Start discovering the Revolutionary War at the museum inside the Cumberland County Historical Society. This museum has 16 galleries filled with military weaponry, folk art, wood-carvings, quilts, Carlisle Indian School artifacts, Revolutionary War related items, including Molly’s pitcher, and more. The research library houses documents and manuscripts dating back to 1785. TIP: Visit the outdoor courtyard and marvel at the mural that highlights pieces of Cumberland Valley’s history, which includes Molly Pitcher.
After being inspired by Molly Pitcher’s heroic Revolutionary War story, visit her statue at the Old Public Graveyard in Carlisle. Then stop by the oldest public building in Carlisle, The First Presbyterian Church. This church was built between 1769 and 1772. James Wilson, Signer of the Declaration of Independence, belonged to this church as did many Revolutionary War officers. President George Washington also attended a service here in October 1794.

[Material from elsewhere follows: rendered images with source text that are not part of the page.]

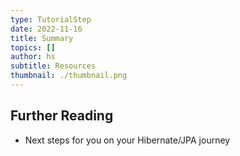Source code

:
 ```yaml
---
type: TutorialStep
date: 2022-11-16
title: Summary
topics: []
author: hs
subtitle: Resources
thumbnail: ./thumbnail.png
---
```


## Further Reading

* Next steps for you on your Hibernate/JPA journey
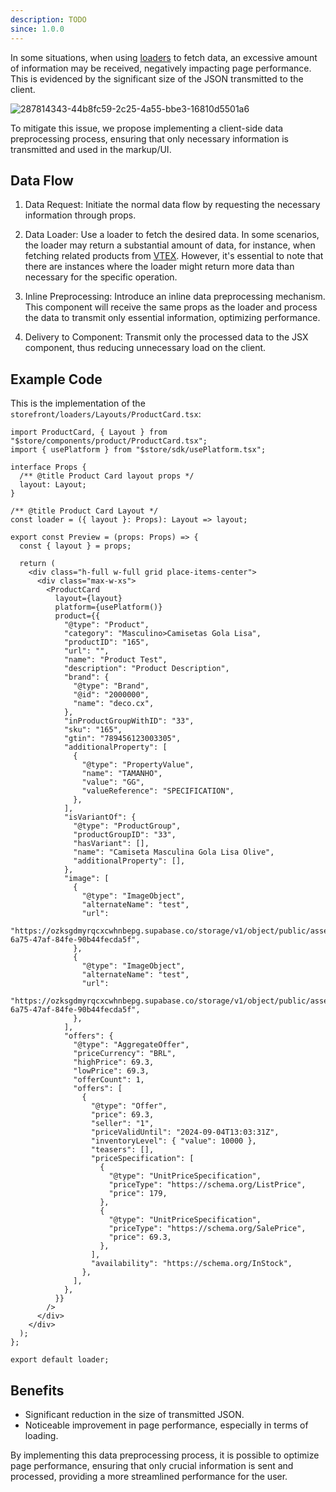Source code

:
 ```yaml
---
description: TODO
since: 1.0.0
---
```


In some situations, when using [loaders](http://localhost:8000/docs/en/concepts/loader) to fetch data, an excessive amount of information may be received, negatively impacting page performance. This is evidenced by the significant size of the JSON transmitted to the client.

![287814343-44b8fc59-2c25-4a55-bbe3-16810d5501a6](https://github.com/deco-sites/starting/assets/76822093/ab2d2212-1e3e-487d-ad6a-3eb225f9b15b)

To mitigate this issue, we propose implementing a client-side data preprocessing process, ensuring that only necessary information is transmitted and used in the markup/UI.

## Data Flow

1. Data Request: Initiate the normal data flow by requesting the necessary information through props.

2. Data Loader: Use a loader to fetch the desired data. In some scenarios, the loader may return a substantial amount of data, for instance, when fetching related products from [VTEX](https://www.deco.cx/docs/en/composable-apis/vtex). However, it's essential to note that there are instances where the loader might return more data than necessary for the specific operation.

3. Inline Preprocessing: Introduce an inline data preprocessing mechanism. This component will receive the same props as the loader and process the data to transmit only essential information, optimizing performance.

4. Delivery to Component: Transmit only the processed data to the JSX component, thus reducing unnecessary load on the client.

## Example Code

This is the implementation of the `storefront/loaders/Layouts/ProductCard.tsx`:

```tsx
import ProductCard, { Layout } from "$store/components/product/ProductCard.tsx";
import { usePlatform } from "$store/sdk/usePlatform.tsx";

interface Props {
  /** @title Product Card layout props */
  layout: Layout;
}

/** @title Product Card Layout */
const loader = ({ layout }: Props): Layout => layout;

export const Preview = (props: Props) => {
  const { layout } = props;

  return (
    <div class="h-full w-full grid place-items-center">
      <div class="max-w-xs">
        <ProductCard
          layout={layout}
          platform={usePlatform()}
          product={{
            "@type": "Product",
            "category": "Masculino>Camisetas Gola Lisa",
            "productID": "165",
            "url": "",
            "name": "Product Test",
            "description": "Product Description",
            "brand": {
              "@type": "Brand",
              "@id": "2000000",
              "name": "deco.cx",
            },
            "inProductGroupWithID": "33",
            "sku": "165",
            "gtin": "789456123003305",
            "additionalProperty": [
              {
                "@type": "PropertyValue",
                "name": "TAMANHO",
                "value": "GG",
                "valueReference": "SPECIFICATION",
              },
            ],
            "isVariantOf": {
              "@type": "ProductGroup",
              "productGroupID": "33",
              "hasVariant": [],
              "name": "Camiseta Masculina Gola Lisa Olive",
              "additionalProperty": [],
            },
            "image": [
              {
                "@type": "ImageObject",
                "alternateName": "test",
                "url":
                  "https://ozksgdmyrqcxcwhnbepg.supabase.co/storage/v1/object/public/assets/2291/b9e0a819-6a75-47af-84fe-90b44fecda5f",
              },
              {
                "@type": "ImageObject",
                "alternateName": "test",
                "url":
                  "https://ozksgdmyrqcxcwhnbepg.supabase.co/storage/v1/object/public/assets/2291/b9e0a819-6a75-47af-84fe-90b44fecda5f",
              },
            ],
            "offers": {
              "@type": "AggregateOffer",
              "priceCurrency": "BRL",
              "highPrice": 69.3,
              "lowPrice": 69.3,
              "offerCount": 1,
              "offers": [
                {
                  "@type": "Offer",
                  "price": 69.3,
                  "seller": "1",
                  "priceValidUntil": "2024-09-04T13:03:31Z",
                  "inventoryLevel": { "value": 10000 },
                  "teasers": [],
                  "priceSpecification": [
                    {
                      "@type": "UnitPriceSpecification",
                      "priceType": "https://schema.org/ListPrice",
                      "price": 179,
                    },
                    {
                      "@type": "UnitPriceSpecification",
                      "priceType": "https://schema.org/SalePrice",
                      "price": 69.3,
                    },
                  ],
                  "availability": "https://schema.org/InStock",
                },
              ],
            },
          }}
        />
      </div>
    </div>
  );
};

export default loader;
```

## Benefits
- Significant reduction in the size of transmitted JSON.
- Noticeable improvement in page performance, especially in terms of loading.

By implementing this data preprocessing process, it is possible to optimize page performance, ensuring that only crucial information is sent and processed, providing a more streamlined performance for the user.
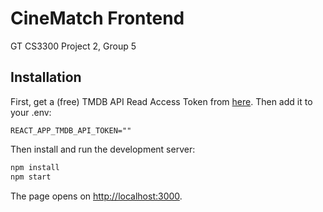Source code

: # CineMatch Frontend

GT CS3300 Project 2, Group 5

## Installation

First, get a (free) TMDB API Read Access Token from [here](https://www.themoviedb.org/settings/api).
Then add it to your .env:

```
REACT_APP_TMDB_API_TOKEN=""
```

Then install and run the development server:

```bash
npm install
npm start
```

The page opens on [http://localhost:3000](http://localhost:3000).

Carlisle invites you to continue your Revolutionary War journey at the Carlisle Barracks. The Carlisle Barracks is the second-oldest Army post in the U.S. and was the Army’s supply headquarters during the Revolutionary War. The Barracks houses the Army War College, the Center for Strategic Leadership and the Hessian Powder Museum. Today, the magazine that was once a storage facility for sulfur, brimstone and other explosive material during the Revolutionary War has a variety of military artifacts and displays. Pick up a copy of the Self-Guided Walking Tour of the Carlisle Barracks at the Cumberland Valley Visitors Center. IMPORTANT: Visitors are required to show a photo driver's license, car registration and proof of car insurance. Passengers also need photo ID.
You can also explore the Redoubt Number 10 from the Revolutionary War siege of Yorktown on the Army Heritage Trail at USAHEC. This one-mile outdoor trail features full-scale reconstructions from the French and Indian War through the present.
Make it a Weekend
Plan for a Revolutionary War themed weekend and uncover stories at area cemeteries and monuments. Big Spring Presbyterian Church’s Graveyard in Newville is the burial spot of Revolutionary soldiers. Also visit the Middle Spring Presbyterian Church Cemetery in Shippensburg to see the First War Memorial tablet that contains names of men from bounds of Middle Spring Church who fought in wars of the Colonial Revolution in 1812 and 1846 and the Second War Memorial in memory of the soldiers that are buried there who participated in the French and Indian War, the Revolutionary War, the War of 1812 and the Mexican War 1904.
Visit the Carlisle Iron Works [behind the Grist Mill in Boiling Springs] to see where cannons were made and used during the Revolutionary War and Pine Grove Furnace State Park’s Iron Works Furnace, where George Washington’s Chief of Artillery, General Henry Knox, manufactured artillery shells.
Extend Your PA Stay
Stay in PA and visit the locations that helped shape our country. Visit the Valley Forge National Historic Park. Valley Forge was the site of the 1777-1778 winter encampment of the Continental Army. Travel the short distance to the Independence National Historic Park in Philadelphia to see nationally recognized American symbols like the cracked Bell and Independence Hall.